Stored data:
-- Opening Marker --
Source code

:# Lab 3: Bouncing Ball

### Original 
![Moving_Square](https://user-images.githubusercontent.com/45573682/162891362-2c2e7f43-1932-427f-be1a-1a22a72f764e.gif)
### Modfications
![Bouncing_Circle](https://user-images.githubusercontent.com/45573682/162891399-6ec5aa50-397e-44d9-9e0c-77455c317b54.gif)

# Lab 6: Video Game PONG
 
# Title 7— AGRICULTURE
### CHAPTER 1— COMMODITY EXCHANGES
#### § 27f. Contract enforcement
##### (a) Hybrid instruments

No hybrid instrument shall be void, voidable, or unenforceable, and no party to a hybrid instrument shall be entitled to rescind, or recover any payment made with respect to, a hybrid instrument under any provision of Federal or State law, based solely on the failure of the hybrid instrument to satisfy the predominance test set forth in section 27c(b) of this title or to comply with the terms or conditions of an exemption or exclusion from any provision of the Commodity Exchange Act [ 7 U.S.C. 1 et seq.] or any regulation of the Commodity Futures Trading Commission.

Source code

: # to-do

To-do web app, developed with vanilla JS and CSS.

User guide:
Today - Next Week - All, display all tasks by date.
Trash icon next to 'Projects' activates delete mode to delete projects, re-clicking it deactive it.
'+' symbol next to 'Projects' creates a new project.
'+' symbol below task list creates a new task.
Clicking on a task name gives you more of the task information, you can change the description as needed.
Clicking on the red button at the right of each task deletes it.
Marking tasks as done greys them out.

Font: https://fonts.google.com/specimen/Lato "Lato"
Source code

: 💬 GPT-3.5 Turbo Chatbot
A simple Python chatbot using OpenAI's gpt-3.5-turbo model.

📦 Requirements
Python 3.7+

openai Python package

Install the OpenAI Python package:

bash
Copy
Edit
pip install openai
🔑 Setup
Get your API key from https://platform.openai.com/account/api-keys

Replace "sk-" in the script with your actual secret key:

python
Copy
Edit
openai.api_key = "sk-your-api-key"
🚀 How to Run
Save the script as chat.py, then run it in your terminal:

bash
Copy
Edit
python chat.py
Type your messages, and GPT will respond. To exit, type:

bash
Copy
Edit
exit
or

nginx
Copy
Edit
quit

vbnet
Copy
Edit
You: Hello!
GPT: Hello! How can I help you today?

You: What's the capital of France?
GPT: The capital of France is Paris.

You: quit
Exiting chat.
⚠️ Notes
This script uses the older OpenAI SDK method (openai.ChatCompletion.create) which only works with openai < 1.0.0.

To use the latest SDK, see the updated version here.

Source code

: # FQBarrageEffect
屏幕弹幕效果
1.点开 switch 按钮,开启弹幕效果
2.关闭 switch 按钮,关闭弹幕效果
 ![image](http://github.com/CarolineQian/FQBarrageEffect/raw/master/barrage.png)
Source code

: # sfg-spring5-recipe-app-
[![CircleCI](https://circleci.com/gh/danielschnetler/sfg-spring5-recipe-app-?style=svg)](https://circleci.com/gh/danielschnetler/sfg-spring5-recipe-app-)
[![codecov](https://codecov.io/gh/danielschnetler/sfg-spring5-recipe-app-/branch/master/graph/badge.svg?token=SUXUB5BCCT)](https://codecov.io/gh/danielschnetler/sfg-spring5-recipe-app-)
-- Closing Marker --
== Description of the task ==
Repeat all of the data shown above, exactly as it appears.

== Expected answer ==
Source code

:# Lab 3: Bouncing Ball

### Original 
![Moving_Square](https://user-images.githubusercontent.com/45573682/162891362-2c2e7f43-1932-427f-be1a-1a22a72f764e.gif)
### Modfications
![Bouncing_Circle](https://user-images.githubusercontent.com/45573682/162891399-6ec5aa50-397e-44d9-9e0c-77455c317b54.gif)

# Lab 6: Video Game PONG
 
# Title 7— AGRICULTURE
### CHAPTER 1— COMMODITY EXCHANGES
#### § 27f. Contract enforcement
##### (a) Hybrid instruments

No hybrid instrument shall be void, voidable, or unenforceable, and no party to a hybrid instrument shall be entitled to rescind, or recover any payment made with respect to, a hybrid instrument under any provision of Federal or State law, based solely on the failure of the hybrid instrument to satisfy the predominance test set forth in section 27c(b) of this title or to comply with the terms or conditions of an exemption or exclusion from any provision of the Commodity Exchange Act [ 7 U.S.C. 1 et seq.] or any regulation of the Commodity Futures Trading Commission.

Source code

: # to-do

To-do web app, developed with vanilla JS and CSS.

User guide:
Today - Next Week - All, display all tasks by date.
Trash icon next to 'Projects' activates delete mode to delete projects, re-clicking it deactive it.
'+' symbol next to 'Projects' creates a new project.
'+' symbol below task list creates a new task.
Clicking on a task name gives you more of the task information, you can change the description as needed.
Clicking on the red button at the right of each task deletes it.
Marking tasks as done greys them out.

Font: https://fonts.google.com/specimen/Lato "Lato"
Source code

: 💬 GPT-3.5 Turbo Chatbot
A simple Python chatbot using OpenAI's gpt-3.5-turbo model.

📦 Requirements
Python 3.7+

openai Python package

Install the OpenAI Python package:

bash
Copy
Edit
pip install openai
🔑 Setup
Get your API key from https://platform.openai.com/account/api-keys

Replace "sk-" in the script with your actual secret key:

python
Copy
Edit
openai.api_key = "sk-your-api-key"
🚀 How to Run
Save the script as chat.py, then run it in your terminal:

bash
Copy
Edit
python chat.py
Type your messages, and GPT will respond. To exit, type:

bash
Copy
Edit
exit
or

nginx
Copy
Edit
quit

vbnet
Copy
Edit
You: Hello!
GPT: Hello! How can I help you today?

You: What's the capital of France?
GPT: The capital of France is Paris.

You: quit
Exiting chat.
⚠️ Notes
This script uses the older OpenAI SDK method (openai.ChatCompletion.create) which only works with openai < 1.0.0.

To use the latest SDK, see the updated version here.

Source code

: # FQBarrageEffect
屏幕弹幕效果
1.点开 switch 按钮,开启弹幕效果
2.关闭 switch 按钮,关闭弹幕效果
 ![image](http://github.com/CarolineQian/FQBarrageEffect/raw/master/barrage.png)
Source code

: # sfg-spring5-recipe-app-
[![CircleCI](https://circleci.com/gh/danielschnetler/sfg-spring5-recipe-app-?style=svg)](https://circleci.com/gh/danielschnetler/sfg-spring5-recipe-app-)
[![codecov](https://codecov.io/gh/danielschnetler/sfg-spring5-recipe-app-/branch/master/graph/badge.svg?token=SUXUB5BCCT)](https://codecov.io/gh/danielschnetler/sfg-spring5-recipe-app-)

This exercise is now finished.